• [WHAT THIS TASK INVOLVES]:
In the copy, include no pictures, but reproduce every record exactly.

▼

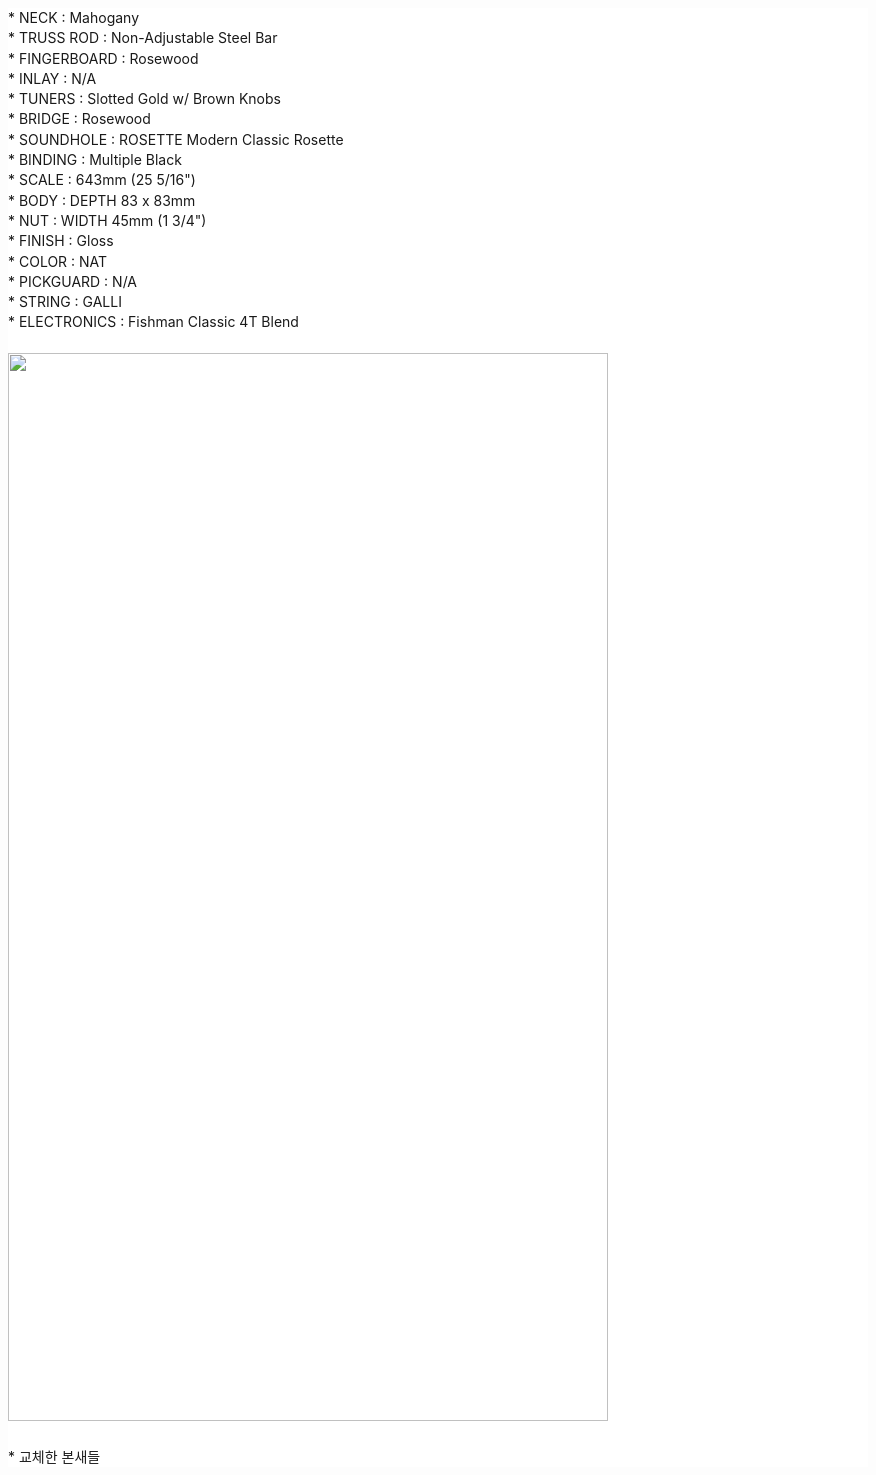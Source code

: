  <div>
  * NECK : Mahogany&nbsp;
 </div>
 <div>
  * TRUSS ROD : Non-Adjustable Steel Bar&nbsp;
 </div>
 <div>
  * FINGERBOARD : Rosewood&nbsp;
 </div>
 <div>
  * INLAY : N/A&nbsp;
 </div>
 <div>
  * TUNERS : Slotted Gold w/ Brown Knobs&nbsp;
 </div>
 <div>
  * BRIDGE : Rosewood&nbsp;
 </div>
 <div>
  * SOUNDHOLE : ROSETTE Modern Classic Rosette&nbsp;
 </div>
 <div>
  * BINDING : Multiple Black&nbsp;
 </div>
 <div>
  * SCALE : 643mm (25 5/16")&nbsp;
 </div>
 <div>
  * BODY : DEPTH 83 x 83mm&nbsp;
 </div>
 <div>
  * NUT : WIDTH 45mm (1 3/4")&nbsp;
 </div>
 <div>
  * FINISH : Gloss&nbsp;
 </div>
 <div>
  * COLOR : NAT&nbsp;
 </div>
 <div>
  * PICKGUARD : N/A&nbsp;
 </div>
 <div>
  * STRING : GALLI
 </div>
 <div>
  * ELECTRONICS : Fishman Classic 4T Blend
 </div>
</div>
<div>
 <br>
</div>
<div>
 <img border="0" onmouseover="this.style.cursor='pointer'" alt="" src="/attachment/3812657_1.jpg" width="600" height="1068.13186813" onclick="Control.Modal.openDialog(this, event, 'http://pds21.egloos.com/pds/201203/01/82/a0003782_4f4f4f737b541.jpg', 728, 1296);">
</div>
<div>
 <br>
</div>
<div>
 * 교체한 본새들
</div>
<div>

▲

• [WRITTEN ANSWER]:
Source code

:  <div>
  * NECK : Mahogany&nbsp;
 </div>
 <div>
  * TRUSS ROD : Non-Adjustable Steel Bar&nbsp;
 </div>
 <div>
  * FINGERBOARD : Rosewood&nbsp;
 </div>
 <div>
  * INLAY : N/A&nbsp;
 </div>
 <div>
  * TUNERS : Slotted Gold w/ Brown Knobs&nbsp;
 </div>
 <div>
  * BRIDGE : Rosewood&nbsp;
 </div>
 <div>
  * SOUNDHOLE : ROSETTE Modern Classic Rosette&nbsp;
 </div>
 <div>
  * BINDING : Multiple Black&nbsp;
 </div>
 <div>
  * SCALE : 643mm (25 5/16")&nbsp;
 </div>
 <div>
  * BODY : DEPTH 83 x 83mm&nbsp;
 </div>
 <div>
  * NUT : WIDTH 45mm (1 3/4")&nbsp;
 </div>
 <div>
  * FINISH : Gloss&nbsp;
 </div>
 <div>
  * COLOR : NAT&nbsp;
 </div>
 <div>
  * PICKGUARD : N/A&nbsp;
 </div>
 <div>
  * STRING : GALLI
 </div>
 <div>
  * ELECTRONICS : Fishman Classic 4T Blend
 </div>
</div>
<div>
 <br>
</div>
<div>
 <img border="0" onmouseover="this.style.cursor='pointer'" alt="" src="/attachment/3812657_1.jpg" width="600" height="1068.13186813" onclick="Control.Modal.openDialog(this, event, 'http://pds21.egloos.com/pds/201203/01/82/a0003782_4f4f4f737b541.jpg', 728, 1296);">
</div>
<div>
 <br>
</div>
<div>
 * 교체한 본새들
</div>
<div>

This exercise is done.